• [PROBLEM DETAILS]: Please find all lines in the data that hold the string "your" and copy them.

(Saved data entries)
________

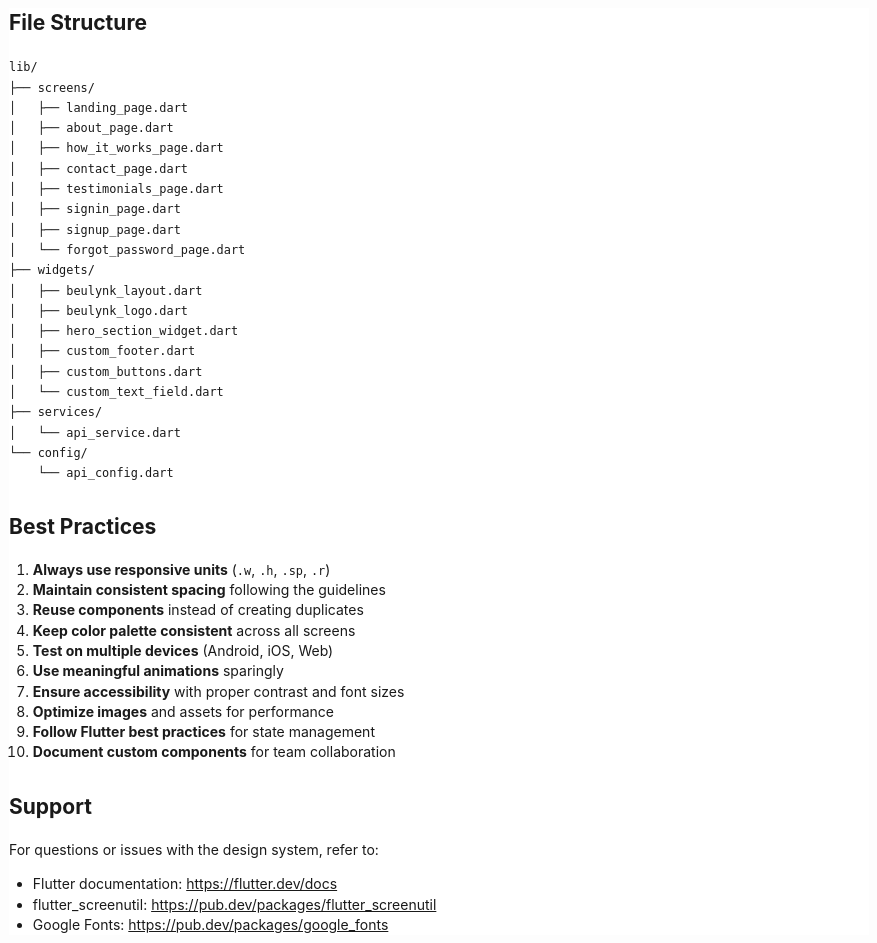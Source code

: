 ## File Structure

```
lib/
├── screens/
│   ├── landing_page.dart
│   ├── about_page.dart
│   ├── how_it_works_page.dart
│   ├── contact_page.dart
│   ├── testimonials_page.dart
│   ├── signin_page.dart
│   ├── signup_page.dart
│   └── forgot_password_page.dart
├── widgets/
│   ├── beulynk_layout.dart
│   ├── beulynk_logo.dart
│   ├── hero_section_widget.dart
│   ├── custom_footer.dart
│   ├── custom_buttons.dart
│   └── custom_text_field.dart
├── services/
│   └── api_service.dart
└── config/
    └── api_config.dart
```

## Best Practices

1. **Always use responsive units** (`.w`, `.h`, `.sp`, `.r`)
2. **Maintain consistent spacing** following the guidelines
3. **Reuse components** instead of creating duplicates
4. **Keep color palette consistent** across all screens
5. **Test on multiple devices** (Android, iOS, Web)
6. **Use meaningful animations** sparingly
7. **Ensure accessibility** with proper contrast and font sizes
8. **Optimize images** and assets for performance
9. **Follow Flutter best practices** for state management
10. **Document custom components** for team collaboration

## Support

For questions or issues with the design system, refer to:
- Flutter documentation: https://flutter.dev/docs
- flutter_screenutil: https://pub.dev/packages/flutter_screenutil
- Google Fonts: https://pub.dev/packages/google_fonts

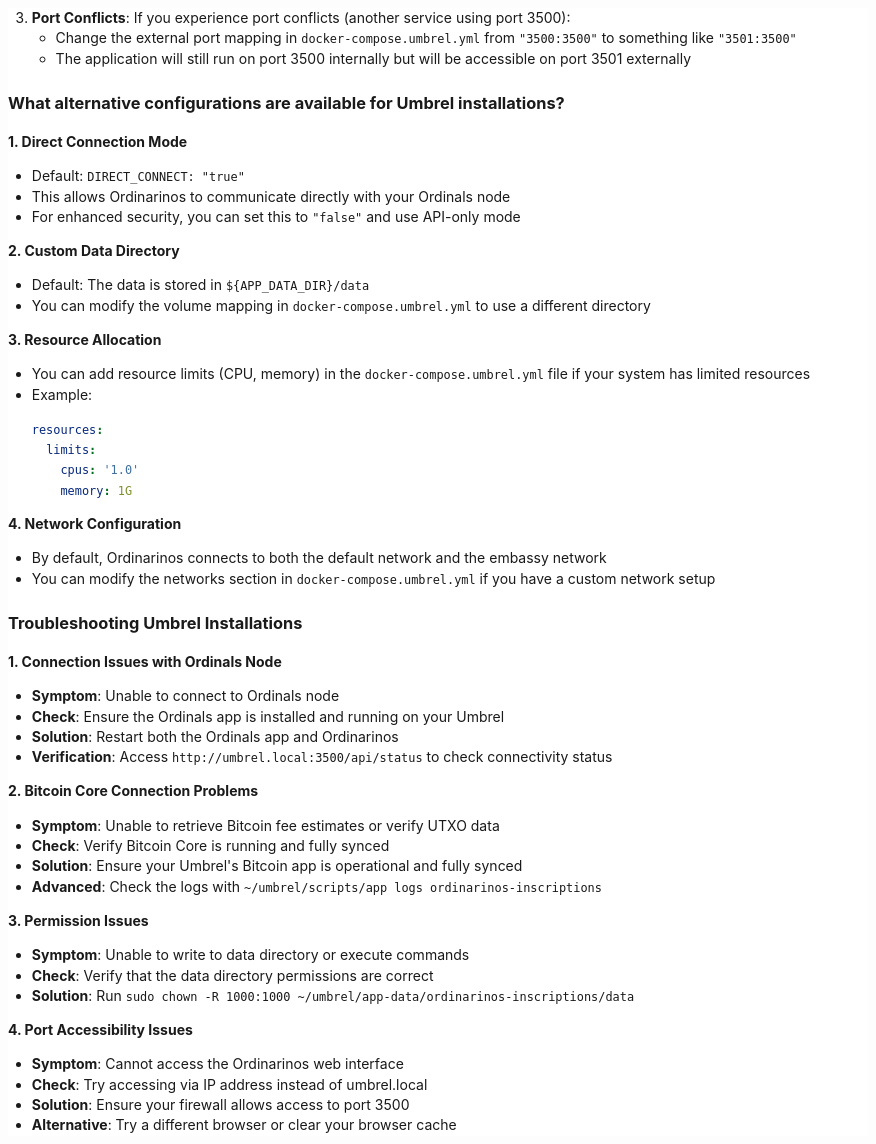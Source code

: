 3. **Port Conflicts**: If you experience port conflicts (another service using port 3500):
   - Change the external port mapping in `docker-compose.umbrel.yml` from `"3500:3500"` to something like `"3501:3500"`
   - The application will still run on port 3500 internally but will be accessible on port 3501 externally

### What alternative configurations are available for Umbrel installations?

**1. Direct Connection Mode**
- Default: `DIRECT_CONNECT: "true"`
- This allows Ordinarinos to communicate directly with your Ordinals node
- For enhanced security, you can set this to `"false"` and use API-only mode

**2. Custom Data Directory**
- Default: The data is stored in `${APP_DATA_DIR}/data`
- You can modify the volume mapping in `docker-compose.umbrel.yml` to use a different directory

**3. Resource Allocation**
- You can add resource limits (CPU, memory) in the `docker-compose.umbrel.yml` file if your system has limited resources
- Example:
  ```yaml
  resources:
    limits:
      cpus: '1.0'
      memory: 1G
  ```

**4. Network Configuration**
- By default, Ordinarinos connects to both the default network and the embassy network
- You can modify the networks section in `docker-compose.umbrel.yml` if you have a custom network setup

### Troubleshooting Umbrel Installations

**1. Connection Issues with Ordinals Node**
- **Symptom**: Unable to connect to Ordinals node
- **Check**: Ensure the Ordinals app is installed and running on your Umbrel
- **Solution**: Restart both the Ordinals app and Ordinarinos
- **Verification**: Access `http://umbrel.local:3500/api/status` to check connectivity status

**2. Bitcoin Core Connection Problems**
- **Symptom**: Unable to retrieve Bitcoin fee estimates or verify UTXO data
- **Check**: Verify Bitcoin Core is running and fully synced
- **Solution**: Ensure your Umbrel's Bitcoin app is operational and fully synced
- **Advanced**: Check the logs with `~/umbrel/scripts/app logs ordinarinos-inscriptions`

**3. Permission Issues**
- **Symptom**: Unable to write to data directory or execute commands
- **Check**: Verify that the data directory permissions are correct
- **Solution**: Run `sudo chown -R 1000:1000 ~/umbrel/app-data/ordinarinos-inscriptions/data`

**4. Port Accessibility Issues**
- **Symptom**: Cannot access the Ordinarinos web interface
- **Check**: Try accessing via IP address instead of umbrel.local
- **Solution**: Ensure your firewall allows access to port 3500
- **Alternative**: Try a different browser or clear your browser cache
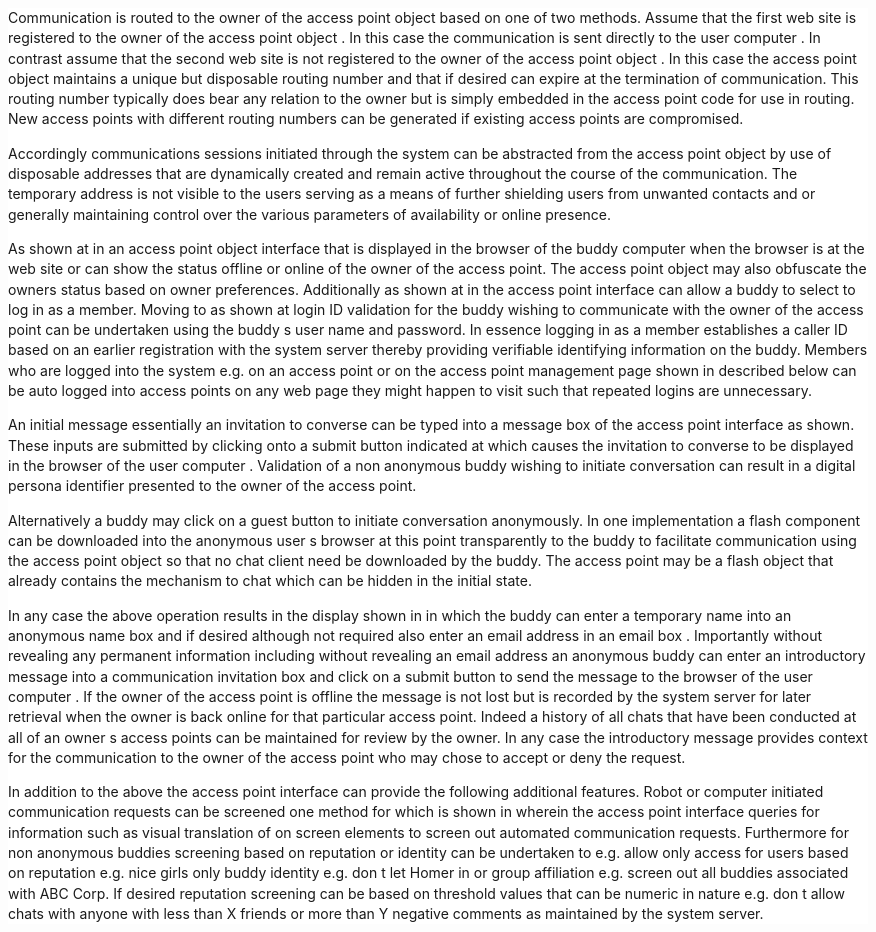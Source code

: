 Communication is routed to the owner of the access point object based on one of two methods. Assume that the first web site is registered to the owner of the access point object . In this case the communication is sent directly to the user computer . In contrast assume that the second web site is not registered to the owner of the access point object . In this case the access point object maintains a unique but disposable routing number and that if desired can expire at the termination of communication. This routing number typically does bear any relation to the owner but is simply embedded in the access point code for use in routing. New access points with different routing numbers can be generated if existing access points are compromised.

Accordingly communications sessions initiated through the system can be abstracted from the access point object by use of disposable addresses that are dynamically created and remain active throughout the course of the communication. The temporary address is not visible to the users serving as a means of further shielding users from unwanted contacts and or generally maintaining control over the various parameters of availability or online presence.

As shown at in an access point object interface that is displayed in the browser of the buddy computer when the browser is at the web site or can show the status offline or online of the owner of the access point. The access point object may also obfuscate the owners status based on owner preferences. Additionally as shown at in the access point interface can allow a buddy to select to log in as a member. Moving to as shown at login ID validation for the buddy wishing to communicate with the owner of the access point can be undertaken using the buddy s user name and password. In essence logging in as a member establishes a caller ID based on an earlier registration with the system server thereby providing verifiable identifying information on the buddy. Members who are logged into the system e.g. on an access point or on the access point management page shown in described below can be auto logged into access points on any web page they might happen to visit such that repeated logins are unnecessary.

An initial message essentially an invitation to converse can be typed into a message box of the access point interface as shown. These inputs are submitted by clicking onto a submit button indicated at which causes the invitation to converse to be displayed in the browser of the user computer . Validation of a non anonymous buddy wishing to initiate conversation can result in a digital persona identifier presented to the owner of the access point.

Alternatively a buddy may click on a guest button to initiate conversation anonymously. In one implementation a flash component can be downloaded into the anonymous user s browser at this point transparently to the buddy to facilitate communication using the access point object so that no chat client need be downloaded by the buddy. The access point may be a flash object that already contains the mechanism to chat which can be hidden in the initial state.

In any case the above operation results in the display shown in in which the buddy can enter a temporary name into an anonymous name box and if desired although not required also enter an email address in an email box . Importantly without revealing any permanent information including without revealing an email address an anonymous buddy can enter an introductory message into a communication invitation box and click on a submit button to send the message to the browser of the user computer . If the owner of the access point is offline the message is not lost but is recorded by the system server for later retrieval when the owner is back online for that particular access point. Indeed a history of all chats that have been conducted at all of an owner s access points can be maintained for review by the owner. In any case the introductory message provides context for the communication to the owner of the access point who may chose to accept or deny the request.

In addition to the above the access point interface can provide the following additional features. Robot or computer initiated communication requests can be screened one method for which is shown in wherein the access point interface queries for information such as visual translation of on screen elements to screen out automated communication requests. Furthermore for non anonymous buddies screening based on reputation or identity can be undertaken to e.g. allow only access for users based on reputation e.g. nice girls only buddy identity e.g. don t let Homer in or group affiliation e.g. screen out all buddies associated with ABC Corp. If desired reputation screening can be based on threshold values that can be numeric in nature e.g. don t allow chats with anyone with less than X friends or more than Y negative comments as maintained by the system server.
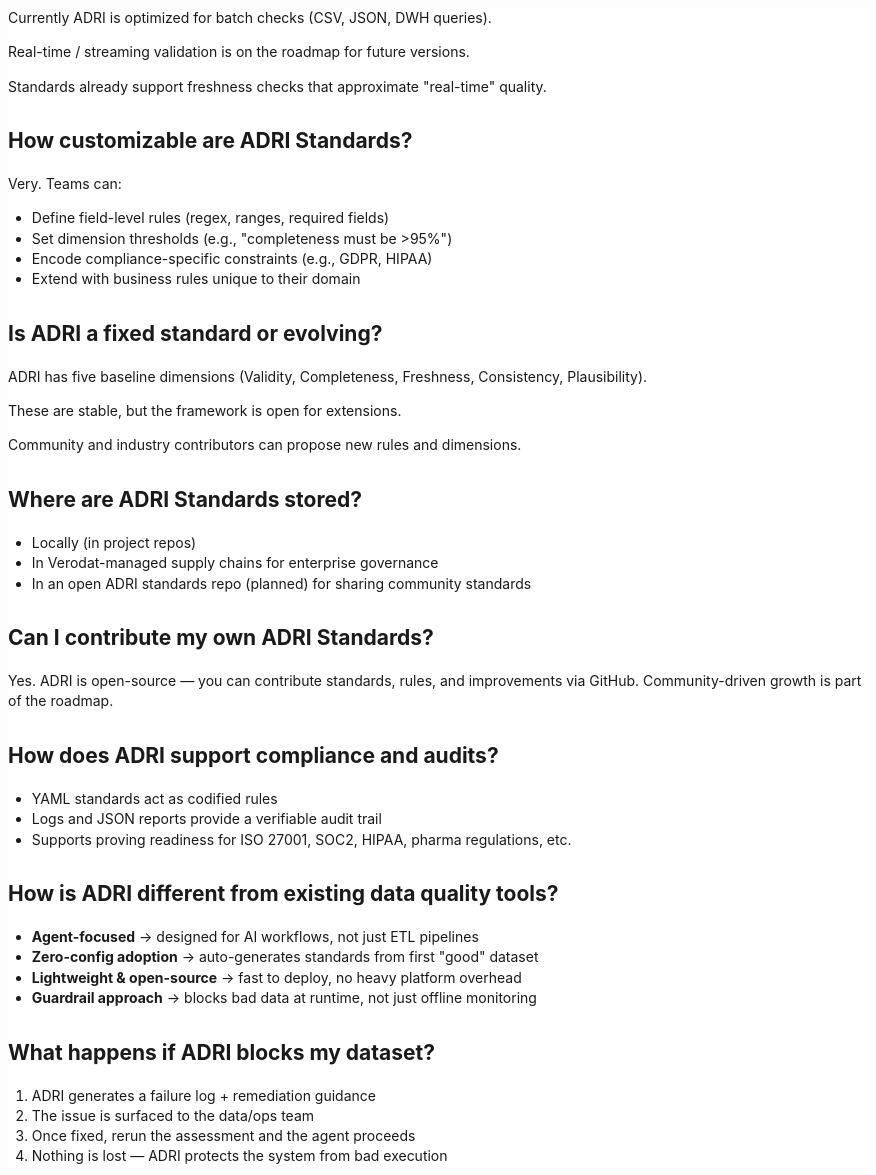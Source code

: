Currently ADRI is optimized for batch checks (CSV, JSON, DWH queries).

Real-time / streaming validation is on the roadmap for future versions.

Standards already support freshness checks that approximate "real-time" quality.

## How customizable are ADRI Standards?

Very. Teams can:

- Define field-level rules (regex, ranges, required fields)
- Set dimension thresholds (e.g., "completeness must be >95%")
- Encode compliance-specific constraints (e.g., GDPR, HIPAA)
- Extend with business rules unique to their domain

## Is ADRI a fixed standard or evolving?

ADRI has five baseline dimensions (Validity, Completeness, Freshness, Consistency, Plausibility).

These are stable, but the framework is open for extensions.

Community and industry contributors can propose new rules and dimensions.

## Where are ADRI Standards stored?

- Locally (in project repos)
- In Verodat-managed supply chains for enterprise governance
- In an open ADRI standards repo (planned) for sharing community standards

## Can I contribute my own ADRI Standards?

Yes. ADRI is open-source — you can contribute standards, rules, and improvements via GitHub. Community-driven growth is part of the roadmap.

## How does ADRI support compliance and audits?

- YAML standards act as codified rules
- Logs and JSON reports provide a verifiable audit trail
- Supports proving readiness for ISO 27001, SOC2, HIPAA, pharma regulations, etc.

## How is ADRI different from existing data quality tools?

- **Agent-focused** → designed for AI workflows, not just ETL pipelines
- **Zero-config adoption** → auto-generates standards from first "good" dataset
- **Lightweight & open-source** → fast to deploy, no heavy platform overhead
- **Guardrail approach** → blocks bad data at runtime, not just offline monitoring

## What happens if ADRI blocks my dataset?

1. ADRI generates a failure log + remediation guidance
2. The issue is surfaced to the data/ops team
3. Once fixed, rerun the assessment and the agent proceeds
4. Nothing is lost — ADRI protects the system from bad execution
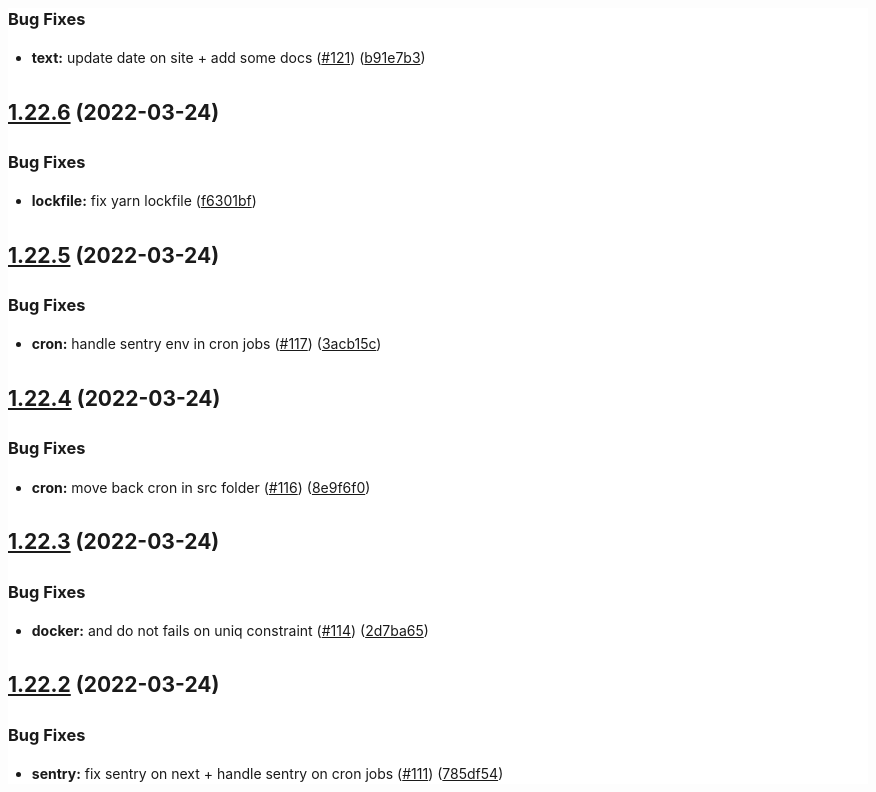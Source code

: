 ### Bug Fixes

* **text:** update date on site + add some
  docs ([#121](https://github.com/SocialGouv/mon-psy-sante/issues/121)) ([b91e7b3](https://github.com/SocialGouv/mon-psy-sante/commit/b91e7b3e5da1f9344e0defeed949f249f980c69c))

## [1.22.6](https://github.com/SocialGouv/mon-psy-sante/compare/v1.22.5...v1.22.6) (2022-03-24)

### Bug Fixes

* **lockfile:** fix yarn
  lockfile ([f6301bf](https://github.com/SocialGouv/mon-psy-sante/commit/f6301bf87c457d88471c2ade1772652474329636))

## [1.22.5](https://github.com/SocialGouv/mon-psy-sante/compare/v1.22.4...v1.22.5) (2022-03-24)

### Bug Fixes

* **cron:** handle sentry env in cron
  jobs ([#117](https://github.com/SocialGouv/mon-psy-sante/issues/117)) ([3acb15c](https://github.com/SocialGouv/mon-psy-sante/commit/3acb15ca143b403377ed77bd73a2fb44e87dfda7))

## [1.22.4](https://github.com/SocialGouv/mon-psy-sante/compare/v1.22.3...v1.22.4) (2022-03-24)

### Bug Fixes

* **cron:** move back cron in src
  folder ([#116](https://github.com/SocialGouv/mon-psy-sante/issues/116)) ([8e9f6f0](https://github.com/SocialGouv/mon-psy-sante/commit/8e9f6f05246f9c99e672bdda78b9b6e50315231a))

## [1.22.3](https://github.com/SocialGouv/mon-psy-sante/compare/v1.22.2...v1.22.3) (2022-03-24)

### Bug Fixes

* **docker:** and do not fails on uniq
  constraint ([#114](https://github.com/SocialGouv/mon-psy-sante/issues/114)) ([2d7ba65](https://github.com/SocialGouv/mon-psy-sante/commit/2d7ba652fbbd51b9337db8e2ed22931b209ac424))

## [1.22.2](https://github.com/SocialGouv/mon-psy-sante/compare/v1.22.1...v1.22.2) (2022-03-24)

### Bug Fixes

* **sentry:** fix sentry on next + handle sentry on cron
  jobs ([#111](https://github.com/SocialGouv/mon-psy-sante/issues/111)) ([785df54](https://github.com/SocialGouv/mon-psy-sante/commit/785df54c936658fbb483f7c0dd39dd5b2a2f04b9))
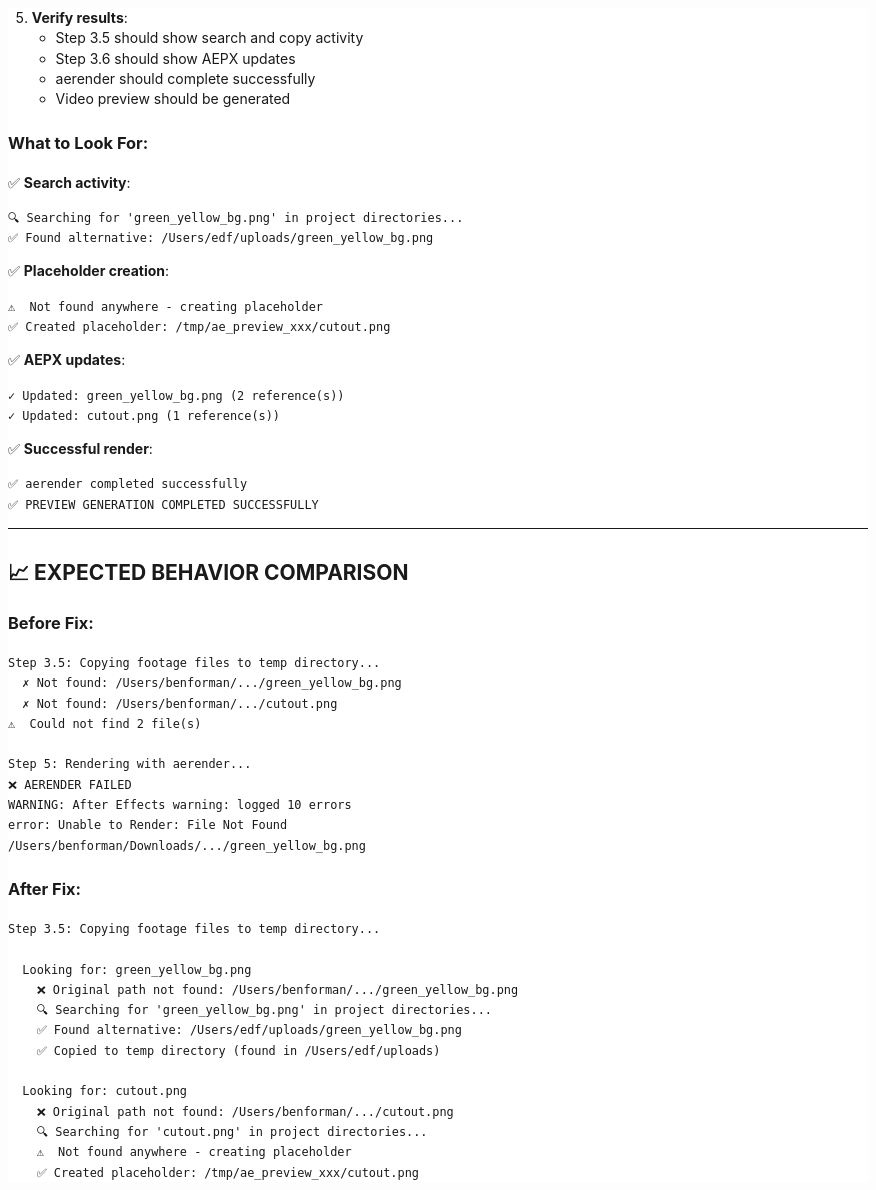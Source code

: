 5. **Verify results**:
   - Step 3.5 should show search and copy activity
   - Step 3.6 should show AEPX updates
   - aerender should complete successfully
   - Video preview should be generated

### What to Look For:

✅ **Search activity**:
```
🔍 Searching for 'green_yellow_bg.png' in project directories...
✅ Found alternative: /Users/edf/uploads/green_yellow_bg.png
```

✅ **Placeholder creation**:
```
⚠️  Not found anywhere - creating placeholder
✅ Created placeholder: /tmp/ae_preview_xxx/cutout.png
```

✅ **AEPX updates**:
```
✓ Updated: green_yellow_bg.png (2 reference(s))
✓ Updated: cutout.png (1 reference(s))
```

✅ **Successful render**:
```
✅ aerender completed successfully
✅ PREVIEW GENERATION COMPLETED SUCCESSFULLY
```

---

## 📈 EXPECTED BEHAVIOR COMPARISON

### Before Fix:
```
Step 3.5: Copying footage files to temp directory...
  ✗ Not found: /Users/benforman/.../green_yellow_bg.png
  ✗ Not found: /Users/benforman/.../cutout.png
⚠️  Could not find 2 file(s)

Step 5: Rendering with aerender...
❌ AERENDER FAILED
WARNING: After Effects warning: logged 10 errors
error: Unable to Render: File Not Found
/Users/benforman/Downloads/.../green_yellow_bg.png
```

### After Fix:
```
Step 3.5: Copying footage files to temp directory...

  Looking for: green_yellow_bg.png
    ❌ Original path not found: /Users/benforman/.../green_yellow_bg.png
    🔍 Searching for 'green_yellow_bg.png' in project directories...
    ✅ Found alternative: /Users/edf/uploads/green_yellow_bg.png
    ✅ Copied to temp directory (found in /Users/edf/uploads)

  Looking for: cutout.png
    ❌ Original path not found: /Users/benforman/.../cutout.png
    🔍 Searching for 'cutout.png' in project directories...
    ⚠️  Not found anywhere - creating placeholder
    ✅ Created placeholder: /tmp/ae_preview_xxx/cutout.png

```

________

• [RESPONSE TO THE TASK]:
- This allows Ordinarinos to communicate directly with your Ordinals node
- You can add resource limits (CPU, memory) in the `docker-compose.umbrel.yml` file if your system has limited resources
- **Check**: Ensure the Ordinals app is installed and running on your Umbrel
- **Solution**: Ensure your Umbrel's Bitcoin app is operational and fully synced
- **Solution**: Ensure your firewall allows access to port 3500
- **Alternative**: Try a different browser or clear your browser cache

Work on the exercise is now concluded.